Stored entries:
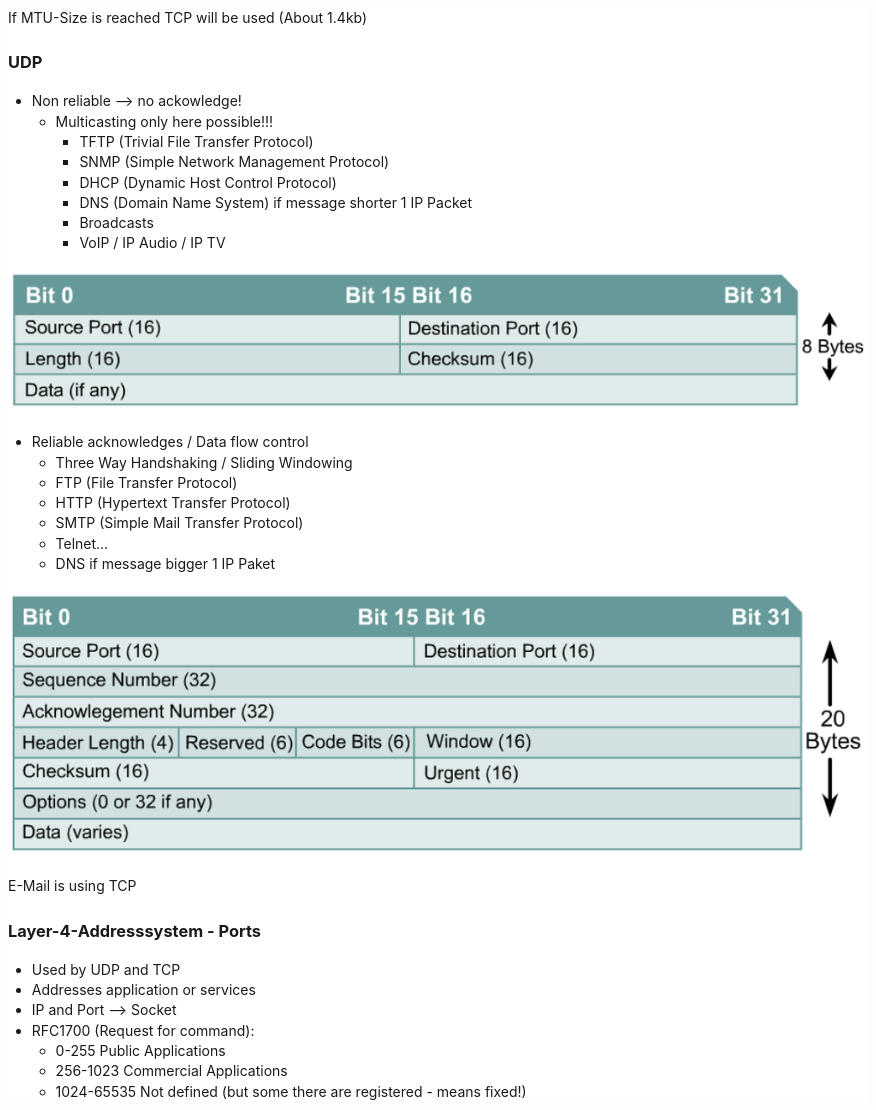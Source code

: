 If MTU-Size is reached TCP will be used (About 1.4kb)

### UDP

- Non reliable --> no ackowledge!
  - Multicasting only here possible!!!
    - TFTP (Trivial File Transfer Protocol)
    - SNMP (Simple Network Management Protocol)
    - DHCP (Dynamic Host Control Protocol)
    - DNS (Domain Name System) if message shorter 1 IP Packet
    - Broadcasts
    - VoIP / IP Audio / IP TV

![Datagram](./img/datagram.png)

- Reliable acknowledges / Data flow control
  - Three Way Handshaking / Sliding Windowing
  - FTP (File Transfer Protocol)
  - HTTP (Hypertext Transfer Protocol)
  - SMTP (Simple Mail Transfer Protocol)
  - Telnet…
  - DNS if message bigger 1 IP Paket

![Segmnet](./img/segment.png)

E-Mail is using TCP

### Layer-4-Addresssystem - Ports

- Used by UDP and TCP
- Addresses application or services
- IP and Port --> Socket
- RFC1700 (Request for command):
  - 0-255 Public Applications
  - 256-1023 Commercial Applications
  - 1024-65535 Not defined (but some there are registered - means fixed!)
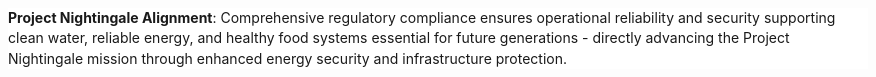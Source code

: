 **Project Nightingale Alignment**: Comprehensive regulatory compliance ensures operational reliability and security supporting clean water, reliable energy, and healthy food systems essential for future generations - directly advancing the Project Nightingale mission through enhanced energy security and infrastructure protection.
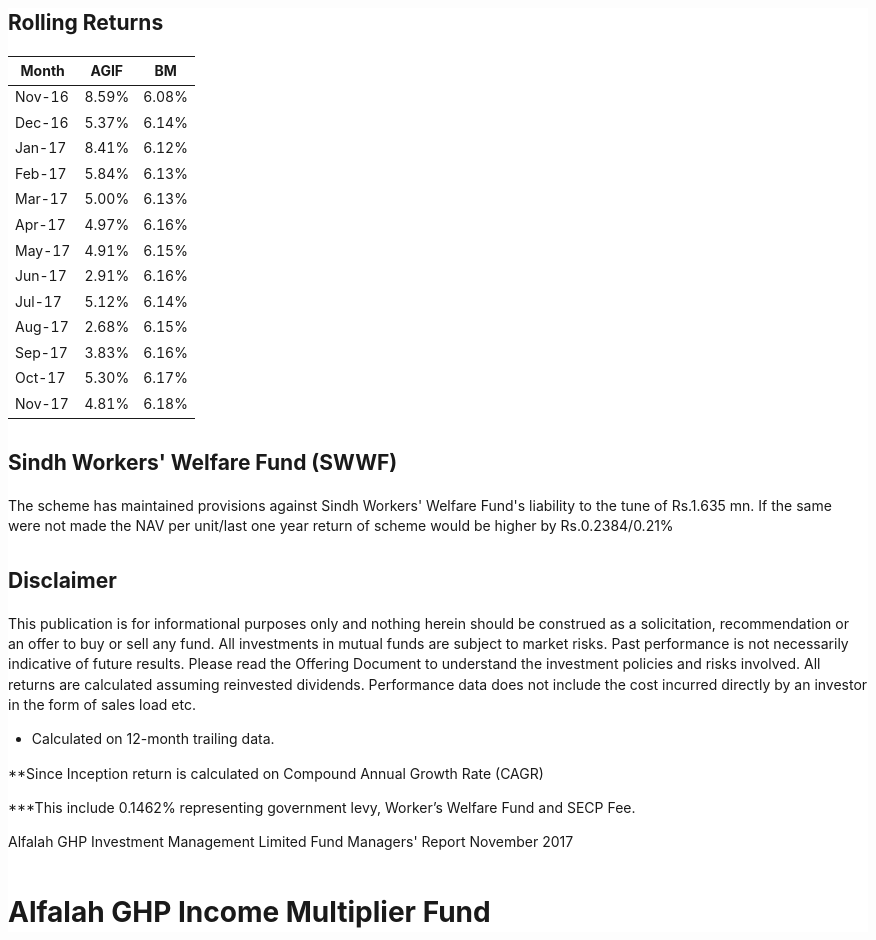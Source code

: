 ## Rolling Returns

|Month|AGIF|BM|
|---|---|---|
|Nov-16|8.59%|6.08%|
|Dec-16|5.37%|6.14%|
|Jan-17|8.41%|6.12%|
|Feb-17|5.84%|6.13%|
|Mar-17|5.00%|6.13%|
|Apr-17|4.97%|6.16%|
|May-17|4.91%|6.15%|
|Jun-17|2.91%|6.16%|
|Jul-17|5.12%|6.14%|
|Aug-17|2.68%|6.15%|
|Sep-17|3.83%|6.16%|
|Oct-17|5.30%|6.17%|
|Nov-17|4.81%|6.18%|

## Sindh Workers' Welfare Fund (SWWF)

The scheme has maintained provisions against Sindh Workers' Welfare Fund's liability to the tune of Rs.1.635 mn. If the same were not made the NAV per unit/last one year return of scheme would be higher by Rs.0.2384/0.21%

## Disclaimer

This publication is for informational purposes only and nothing herein should be construed as a solicitation, recommendation or an offer to buy or sell any fund. All investments in mutual funds are subject to market risks. Past performance is not necessarily indicative of future results. Please read the Offering Document to understand the investment policies and risks involved. All returns are calculated assuming reinvested dividends. Performance data does not include the cost incurred directly by an investor in the form of sales load etc.

* Calculated on 12-month trailing data.

**Since Inception return is calculated on Compound Annual Growth Rate (CAGR)

***This include 0.1462% representing government levy, Worker’s Welfare Fund and SECP Fee.



Alfalah GHP Investment Management Limited Fund Managers' Report November 2017

# Alfalah GHP Income Multiplier Fund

§ **Aim of the task**
Leaving the images behind, set down every entry word for word.

§ **Solution to this exercise**
Source code

: If MTU-Size is reached TCP will be used (About 1.4kb)

### UDP

- Non reliable --> no ackowledge!
  - Multicasting only here possible!!!
    - TFTP (Trivial File Transfer Protocol)
    - SNMP (Simple Network Management Protocol)
    - DHCP (Dynamic Host Control Protocol)
    - DNS (Domain Name System) if message shorter 1 IP Packet
    - Broadcasts
    - VoIP / IP Audio / IP TV

![Datagram](./img/datagram.png)

- Reliable acknowledges / Data flow control
  - Three Way Handshaking / Sliding Windowing
  - FTP (File Transfer Protocol)
  - HTTP (Hypertext Transfer Protocol)
  - SMTP (Simple Mail Transfer Protocol)
  - Telnet…
  - DNS if message bigger 1 IP Paket

![Segmnet](./img/segment.png)

E-Mail is using TCP

### Layer-4-Addresssystem - Ports

- Used by UDP and TCP
- Addresses application or services
- IP and Port --> Socket
- RFC1700 (Request for command):
  - 0-255 Public Applications
  - 256-1023 Commercial Applications
  - 1024-65535 Not defined (but some there are registered - means fixed!)
Source code

: **Project Nightingale Alignment**: Comprehensive regulatory compliance ensures operational reliability and security supporting clean water, reliable energy, and healthy food systems essential for future generations - directly advancing the Project Nightingale mission through enhanced energy security and infrastructure protection.
Source code

: ## Rolling Returns

|Month|AGIF|BM|
|---|---|---|
|Nov-16|8.59%|6.08%|
|Dec-16|5.37%|6.14%|
|Jan-17|8.41%|6.12%|
|Feb-17|5.84%|6.13%|
|Mar-17|5.00%|6.13%|
|Apr-17|4.97%|6.16%|
|May-17|4.91%|6.15%|
|Jun-17|2.91%|6.16%|
|Jul-17|5.12%|6.14%|
|Aug-17|2.68%|6.15%|
|Sep-17|3.83%|6.16%|
|Oct-17|5.30%|6.17%|
|Nov-17|4.81%|6.18%|

## Sindh Workers' Welfare Fund (SWWF)

The scheme has maintained provisions against Sindh Workers' Welfare Fund's liability to the tune of Rs.1.635 mn. If the same were not made the NAV per unit/last one year return of scheme would be higher by Rs.0.2384/0.21%

## Disclaimer

This publication is for informational purposes only and nothing herein should be construed as a solicitation, recommendation or an offer to buy or sell any fund. All investments in mutual funds are subject to market risks. Past performance is not necessarily indicative of future results. Please read the Offering Document to understand the investment policies and risks involved. All returns are calculated assuming reinvested dividends. Performance data does not include the cost incurred directly by an investor in the form of sales load etc.

* Calculated on 12-month trailing data.

**Since Inception return is calculated on Compound Annual Growth Rate (CAGR)

***This include 0.1462% representing government levy, Worker’s Welfare Fund and SECP Fee.



Alfalah GHP Investment Management Limited Fund Managers' Report November 2017

# Alfalah GHP Income Multiplier Fund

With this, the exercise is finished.